▶ [TASK OBJECTIVE] Nothing but the lines from the one that contains "people might suffer from diseases and" through the end of the data should be reproduced, and each must match exactly.

▶ [DATA FOR REVIEW]
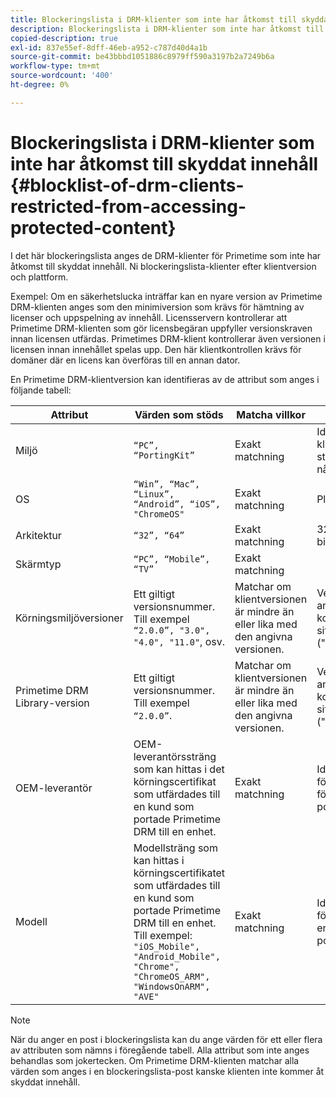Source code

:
 ```yaml
---
title: Blockeringslista i DRM-klienter som inte har åtkomst till skyddat innehåll
description: Blockeringslista i DRM-klienter som inte har åtkomst till skyddat innehåll
copied-description: true
exl-id: 837e55ef-8dff-46eb-a952-c787d40d4a1b
source-git-commit: be43bbbd1051886c8979ff590a3197b2a7249b6a
workflow-type: tm+mt
source-wordcount: '400'
ht-degree: 0%

---
```


# Blockeringslista i DRM-klienter som inte har åtkomst till skyddat innehåll {#blocklist-of-drm-clients-restricted-from-accessing-protected-content}

I det här blockeringslista anges de DRM-klienter för Primetime som inte har åtkomst till skyddat innehåll. Ni blockeringslista-klienter efter klientversion och plattform.

Exempel: Om en säkerhetslucka inträffar kan en nyare version av Primetime DRM-klienten anges som den minimiversion som krävs för hämtning av licenser och uppspelning av innehåll. Licensservern kontrollerar att Primetime DRM-klienten som gör licensbegäran uppfyller versionskraven innan licensen utfärdas. Primetimes DRM-klient kontrollerar även versionen i licensen innan innehållet spelas upp. Den här klientkontrollen krävs för domäner där en licens kan överföras till en annan dator.

En Primetime DRM-klientversion kan identifieras av de attribut som anges i följande tabell:

| **Attribut** | **Värden som stöds** | **Matcha villkor** | **Beskrivning** |
|---|---|---|---|
| Miljö | `“PC”, “PortingKit”` | Exakt matchning | Identifierar om klienten körs på en stationär dator eller någon annan enhet. |
| OS | `“Win”, “Mac”, “Linux”, “Android”, “iOS”, "ChromeOS"` | Exakt matchning | Plattform |
| Arkitektur | `“32”, “64”` | Exakt matchning | 32-bitars eller 64-bitars |
| Skärmtyp | `“PC”, “Mobile”, “TV”` | Exakt matchning |  |
| Körningsmiljöversioner | Ett giltigt versionsnummer. Till exempel `“2.0.0”, "3.0", "4.0", "11.0"`, osv. | Matchar om klientversionen är mindre än eller lika med den angivna versionen. | Versionsnummer anges som en kombination av siffror och punkter (&quot;.&quot;) av valfri längd. |
| Primetime DRM Library-version | Ett giltigt versionsnummer. Till exempel `“2.0.0”`. | Matchar om klientversionen är mindre än eller lika med den angivna versionen. | Versionsnummer anges som en kombination av siffror och punkter (&quot;.&quot;) av valfri längd. |
| OEM-leverantör | OEM-leverantörssträng som kan hittas i det körningscertifikat som utfärdades till en kund som portade Primetime DRM till en enhet. | Exakt matchning | Identifieringssträng för OEM-leverantör för enheten med porteringsverktyget. |
| Modell | Modellsträng som kan hittas i körningscertifikatet som utfärdades till en kund som portade Primetime DRM till en enhet. Till exempel: `"iOS_Mobile", "Android_Mobile", "Chrome", "ChromeOS_ARM", "WindowsOnARM", "AVE"` | Exakt matchning | Identifieringssträng för enhetsmodell för enheten med porteringssatsen. |

>[!NOTE]
>
>När du anger en post i blockeringslista kan du ange värden för ett eller flera av attributen som nämns i föregående tabell. Alla attribut som inte anges behandlas som jokertecken. Om Primetime DRM-klienten matchar alla värden som anges i en blockeringslista-post kanske klienten inte kommer åt skyddat innehåll.
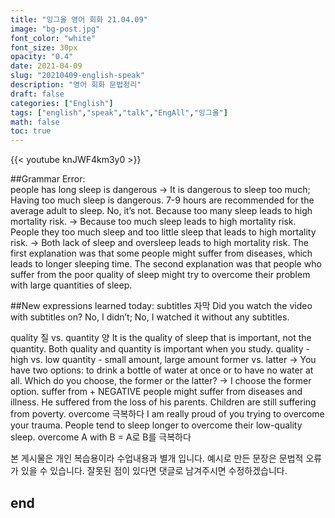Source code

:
 ```yaml
---
title: "잉그올 영어 회화 21.04.09"
image: "bg-post.jpg"
font_color: "white"
font_size: 30px
opacity: "0.4"
date: 2021-04-09
slug: "20210409-english-speak"
description: "영어 회화 문법정리"
draft: false
categories: ["English"]
tags: ["english","speak","talk","EngAll","잉그올"]
math: false
toc: true
---
```


{{< youtube knJWF4km3y0 >}} 

##Grammar Error:  
people has long sleep is dangerous  → It is dangerous to sleep too much; Having too much sleep is dangerous.
7-9 hours are recommended for the average adult to sleep. 
No, it’s not. Because too many sleep leads to high mortality risk. 
→ Because too much sleep leads to high mortality risk.
People they too much sleep and too little sleep that leads to high mortality risk.
→ Both lack of sleep and oversleep leads to high mortality risk.
The first explanation was that some people might suffer from diseases, which leads to longer sleeping time. The second explanation was that people who suffer from the poor quality of sleep might try to overcome their problem with large quantities of sleep.

##New expressions learned today: 
subtitles 자막
Did you watch the video with subtitles on?
No, I didn’t; No, I watched it without any subtitles.

quality 질 vs. quantity 양 
It is the quality of sleep that is important, not the quantity.
Both quality and quantity is important when you study.
quality - high vs. low
quantity - small amount, large amount
former vs. latter
→ You have two options: to drink a bottle of water at once or to have no water at all. Which do you choose, the former or the latter?
→ I choose the former option.
suffer from + NEGATIVE
people might suffer from diseases and illness.
He suffered from the loss of his parents.
Children are still suffering from poverty.
overcome 극복하다
I am really proud of you trying to overcome your trauma.
People tend to sleep longer to overcome their low-quality sleep.
overcome A with B = A로 B를 극복하다



본 게시물은 개인 복습용이라 수업내용과 별개 입니다.
예시로 만든 문장은 문법적 오류가 있을 수 있습니다. 
잘못된 점이 있다면 댓글로 남겨주시면 수정하겠습니다. 


## end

▶ [EXERCISE RESPONSE]
people might suffer from diseases and illness.
He suffered from the loss of his parents.
Children are still suffering from poverty.
overcome 극복하다
I am really proud of you trying to overcome your trauma.
People tend to sleep longer to overcome their low-quality sleep.
overcome A with B = A로 B를 극복하다



본 게시물은 개인 복습용이라 수업내용과 별개 입니다.
예시로 만든 문장은 문법적 오류가 있을 수 있습니다. 
잘못된 점이 있다면 댓글로 남겨주시면 수정하겠습니다. 


## end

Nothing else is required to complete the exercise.